Jones reminded Thomas that the first of
the month was approaching and that she
needed to replenish her stock of cocaine.
"We can go to Kentucky to see if we can
find some," Thomas told her. Id. "[But
there] [a]in’t nothing happening over
there. Unless you buy a piece so small."
Id. Mrs. Jones continued to fret.
"[T]here’s a little bit over in
Sikeston," Thomas allowed, "but you ain’t
going to get no weight." Id. at 4. "And
see, a little bit ain’t gonna help," Mrs.

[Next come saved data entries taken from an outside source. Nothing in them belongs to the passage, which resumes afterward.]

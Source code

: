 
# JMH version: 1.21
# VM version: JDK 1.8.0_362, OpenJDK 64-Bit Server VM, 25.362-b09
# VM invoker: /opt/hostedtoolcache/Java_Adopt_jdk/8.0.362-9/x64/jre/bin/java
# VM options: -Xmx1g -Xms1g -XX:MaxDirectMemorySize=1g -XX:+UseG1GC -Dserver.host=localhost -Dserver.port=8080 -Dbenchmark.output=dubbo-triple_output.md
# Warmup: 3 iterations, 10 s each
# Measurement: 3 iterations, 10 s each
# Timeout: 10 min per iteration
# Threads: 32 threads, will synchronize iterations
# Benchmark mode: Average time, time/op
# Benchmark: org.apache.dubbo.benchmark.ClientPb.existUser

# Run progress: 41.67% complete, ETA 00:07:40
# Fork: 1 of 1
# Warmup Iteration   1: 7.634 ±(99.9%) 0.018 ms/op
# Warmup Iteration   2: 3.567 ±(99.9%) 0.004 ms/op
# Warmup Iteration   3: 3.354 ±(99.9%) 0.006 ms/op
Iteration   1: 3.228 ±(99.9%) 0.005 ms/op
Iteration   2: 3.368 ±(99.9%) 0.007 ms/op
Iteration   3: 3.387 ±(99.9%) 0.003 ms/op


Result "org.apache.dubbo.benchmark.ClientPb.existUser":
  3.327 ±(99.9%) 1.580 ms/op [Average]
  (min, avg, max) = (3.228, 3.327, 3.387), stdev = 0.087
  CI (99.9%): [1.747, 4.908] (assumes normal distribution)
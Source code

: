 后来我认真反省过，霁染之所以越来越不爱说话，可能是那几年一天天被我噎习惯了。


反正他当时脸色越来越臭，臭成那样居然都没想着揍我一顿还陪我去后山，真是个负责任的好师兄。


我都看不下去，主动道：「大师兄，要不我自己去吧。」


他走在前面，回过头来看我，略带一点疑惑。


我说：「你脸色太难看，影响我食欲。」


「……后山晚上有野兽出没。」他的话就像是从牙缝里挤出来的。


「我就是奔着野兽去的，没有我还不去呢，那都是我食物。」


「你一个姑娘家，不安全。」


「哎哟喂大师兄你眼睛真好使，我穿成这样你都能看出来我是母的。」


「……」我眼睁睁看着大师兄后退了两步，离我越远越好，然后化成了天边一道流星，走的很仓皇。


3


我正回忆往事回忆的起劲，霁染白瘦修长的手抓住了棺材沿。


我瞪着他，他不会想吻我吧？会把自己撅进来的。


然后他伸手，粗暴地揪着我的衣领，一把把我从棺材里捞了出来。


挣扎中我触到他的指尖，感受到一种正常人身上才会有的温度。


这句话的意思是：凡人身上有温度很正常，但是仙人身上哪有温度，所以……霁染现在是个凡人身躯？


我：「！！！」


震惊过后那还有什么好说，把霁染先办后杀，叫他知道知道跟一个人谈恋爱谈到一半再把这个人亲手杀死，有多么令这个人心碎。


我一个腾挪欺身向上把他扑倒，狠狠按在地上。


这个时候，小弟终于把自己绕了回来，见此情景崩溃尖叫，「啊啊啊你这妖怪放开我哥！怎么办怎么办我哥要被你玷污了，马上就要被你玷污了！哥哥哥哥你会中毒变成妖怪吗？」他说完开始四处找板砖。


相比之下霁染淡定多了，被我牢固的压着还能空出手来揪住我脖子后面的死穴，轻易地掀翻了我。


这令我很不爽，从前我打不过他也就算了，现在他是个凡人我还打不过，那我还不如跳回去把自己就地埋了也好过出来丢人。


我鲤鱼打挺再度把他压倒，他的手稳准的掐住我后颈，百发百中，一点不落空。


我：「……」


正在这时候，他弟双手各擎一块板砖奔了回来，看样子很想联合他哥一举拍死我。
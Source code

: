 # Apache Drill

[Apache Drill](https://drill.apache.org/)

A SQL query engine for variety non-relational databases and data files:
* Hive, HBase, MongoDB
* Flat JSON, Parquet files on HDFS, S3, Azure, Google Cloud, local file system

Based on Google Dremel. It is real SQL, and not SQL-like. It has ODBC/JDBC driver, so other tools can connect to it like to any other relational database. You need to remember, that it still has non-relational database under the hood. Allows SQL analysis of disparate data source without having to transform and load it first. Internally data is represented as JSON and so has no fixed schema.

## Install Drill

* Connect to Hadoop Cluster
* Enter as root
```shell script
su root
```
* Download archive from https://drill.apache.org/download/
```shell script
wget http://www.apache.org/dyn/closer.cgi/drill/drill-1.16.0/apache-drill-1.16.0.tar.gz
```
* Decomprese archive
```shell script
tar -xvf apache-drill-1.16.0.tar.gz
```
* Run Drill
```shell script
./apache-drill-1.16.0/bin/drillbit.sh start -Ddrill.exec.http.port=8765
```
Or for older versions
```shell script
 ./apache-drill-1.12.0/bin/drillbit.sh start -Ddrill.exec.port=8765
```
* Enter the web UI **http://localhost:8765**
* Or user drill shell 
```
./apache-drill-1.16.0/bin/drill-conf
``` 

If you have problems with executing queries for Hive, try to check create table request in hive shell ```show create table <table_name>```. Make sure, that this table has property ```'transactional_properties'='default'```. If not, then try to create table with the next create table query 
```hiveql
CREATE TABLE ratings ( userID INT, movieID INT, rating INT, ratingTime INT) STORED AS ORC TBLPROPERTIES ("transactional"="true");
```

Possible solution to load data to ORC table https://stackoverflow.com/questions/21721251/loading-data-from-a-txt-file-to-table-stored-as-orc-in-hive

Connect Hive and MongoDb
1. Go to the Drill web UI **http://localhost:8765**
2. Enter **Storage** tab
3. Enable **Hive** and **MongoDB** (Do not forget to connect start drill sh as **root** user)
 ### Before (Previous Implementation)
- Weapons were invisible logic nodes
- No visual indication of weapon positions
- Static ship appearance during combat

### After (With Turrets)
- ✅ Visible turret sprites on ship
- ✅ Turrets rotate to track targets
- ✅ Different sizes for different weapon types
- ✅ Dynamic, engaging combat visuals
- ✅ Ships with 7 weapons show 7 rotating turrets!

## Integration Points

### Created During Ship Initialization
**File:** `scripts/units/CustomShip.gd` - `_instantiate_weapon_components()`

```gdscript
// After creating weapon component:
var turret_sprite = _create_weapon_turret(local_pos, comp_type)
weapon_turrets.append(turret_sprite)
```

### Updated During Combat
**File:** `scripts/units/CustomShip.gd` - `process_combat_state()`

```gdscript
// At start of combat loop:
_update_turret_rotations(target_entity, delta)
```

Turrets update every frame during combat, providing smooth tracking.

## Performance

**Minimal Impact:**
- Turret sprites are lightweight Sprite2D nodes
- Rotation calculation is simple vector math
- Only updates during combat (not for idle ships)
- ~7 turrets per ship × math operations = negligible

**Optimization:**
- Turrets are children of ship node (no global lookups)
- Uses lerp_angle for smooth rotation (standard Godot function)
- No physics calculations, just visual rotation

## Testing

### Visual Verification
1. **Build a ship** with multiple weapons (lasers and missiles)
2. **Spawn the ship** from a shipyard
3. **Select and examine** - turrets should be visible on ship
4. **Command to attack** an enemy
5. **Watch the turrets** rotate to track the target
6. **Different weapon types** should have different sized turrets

Jones replied. "I need the weight." Id.
(Mrs. Jones considered "weight" to be a
quantity of one-half ounce or more.)
Thomas assured Mrs. Jones that he would
continue to look for a source. "I’ll do
some more calling this evening then and
I’ll let you know something tonight," he
told her. "I’ll give you a call just for
the hell of it, you know." Id.
Two days later, on August 1, Mable Jones
(again wearing a wire) and Mallard made
another attempt to purchase cocaine from
Thomas, and this time they met with
success--or so they thought. After
meeting Thomas at the white house, the
three of them drove around town looking
for a supplier. Ultimately they found
someone, from whom Thomas obtained what
appeared to be a half ounce of crack
cocaine in exchange for $600. The
substance that Thomas gave them turned
out to be shaved wax, however--a fact
that Jones and Mallard did not discover
until the government tested the material.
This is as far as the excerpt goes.